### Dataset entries
§ §

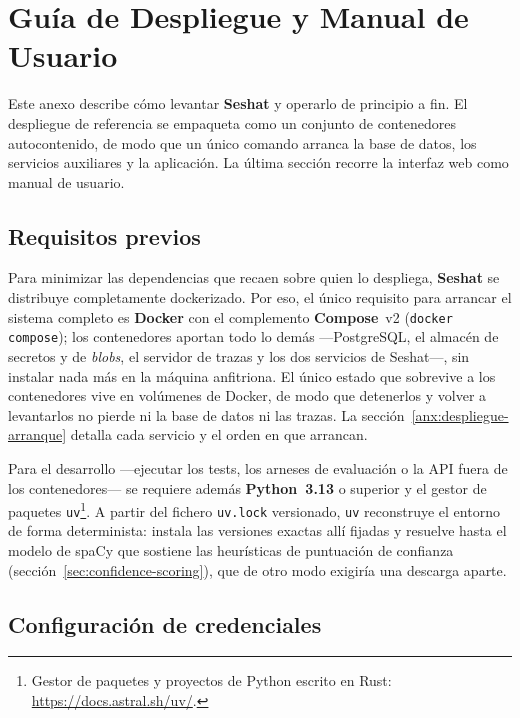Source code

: \chapter{Guía de Despliegue y Manual de Usuario}
\label{anx:despliegue}

Este anexo describe cómo levantar \textbf{Seshat} y operarlo de principio a fin. El despliegue de
referencia se empaqueta como un conjunto de contenedores autocontenido, de modo que un único comando
arranca la base de datos, los servicios auxiliares y la aplicación. La última sección recorre la
interfaz web como manual de usuario.

\section{Requisitos previos}
\label{anx:despliegue-requisitos}

Para minimizar las dependencias que recaen sobre quien lo despliega, \textbf{Seshat} se distribuye
completamente dockerizado. Por eso, el único requisito para arrancar el sistema completo es
\textbf{Docker} con el complemento \textbf{Compose}~v2 (\texttt{docker compose}); los contenedores
aportan todo lo demás —PostgreSQL, el almacén de secretos y de \textit{blobs}, el servidor de trazas
y los dos servicios de Seshat—, sin instalar nada más en la máquina anfitriona. El único estado que
sobrevive a los contenedores vive en volúmenes de Docker, de modo que detenerlos y volver a
levantarlos no pierde ni la base de datos ni las trazas. La sección~\ref{anx:despliegue-arranque}
detalla cada servicio y el orden en que arrancan.

Para el desarrollo —ejecutar los tests, los arneses de evaluación o la \acs{API} fuera de los
contenedores— se requiere además \textbf{Python~3.13} o superior y el gestor de paquetes
\texttt{uv}\footnote{%
  Gestor de paquetes y proyectos de Python escrito en Rust: \url{https://docs.astral.sh/uv/}.%
}. A partir del fichero \texttt{uv.lock} versionado, \texttt{uv} reconstruye el entorno de forma
determinista: instala las versiones exactas allí fijadas y resuelve hasta el modelo de spaCy que
sostiene las heurísticas de puntuación de confianza (sección~\ref{sec:confidence-scoring}), que de
otro modo exigiría una descarga aparte.

\section{Configuración de credenciales}
\label{anx:despliegue-credenciales}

§ §

### YOUR ASSIGNMENT
None of the pictures belongs in the answer, but all the entries must be repeated exactly.

### RESULT FOR THIS EXERCISE
Source code

: \chapter{Guía de Despliegue y Manual de Usuario}
\label{anx:despliegue}

Este anexo describe cómo levantar \textbf{Seshat} y operarlo de principio a fin. El despliegue de
referencia se empaqueta como un conjunto de contenedores autocontenido, de modo que un único comando
arranca la base de datos, los servicios auxiliares y la aplicación. La última sección recorre la
interfaz web como manual de usuario.

\section{Requisitos previos}
\label{anx:despliegue-requisitos}

Para minimizar las dependencias que recaen sobre quien lo despliega, \textbf{Seshat} se distribuye
completamente dockerizado. Por eso, el único requisito para arrancar el sistema completo es
\textbf{Docker} con el complemento \textbf{Compose}~v2 (\texttt{docker compose}); los contenedores
aportan todo lo demás —PostgreSQL, el almacén de secretos y de \textit{blobs}, el servidor de trazas
y los dos servicios de Seshat—, sin instalar nada más en la máquina anfitriona. El único estado que
sobrevive a los contenedores vive en volúmenes de Docker, de modo que detenerlos y volver a
levantarlos no pierde ni la base de datos ni las trazas. La sección~\ref{anx:despliegue-arranque}
detalla cada servicio y el orden en que arrancan.

Para el desarrollo —ejecutar los tests, los arneses de evaluación o la \acs{API} fuera de los
contenedores— se requiere además \textbf{Python~3.13} o superior y el gestor de paquetes
\texttt{uv}\footnote{%
  Gestor de paquetes y proyectos de Python escrito en Rust: \url{https://docs.astral.sh/uv/}.%
}. A partir del fichero \texttt{uv.lock} versionado, \texttt{uv} reconstruye el entorno de forma
determinista: instala las versiones exactas allí fijadas y resuelve hasta el modelo de spaCy que
sostiene las heurísticas de puntuación de confianza (sección~\ref{sec:confidence-scoring}), que de
otro modo exigiría una descarga aparte.

\section{Configuración de credenciales}
\label{anx:despliegue-credenciales}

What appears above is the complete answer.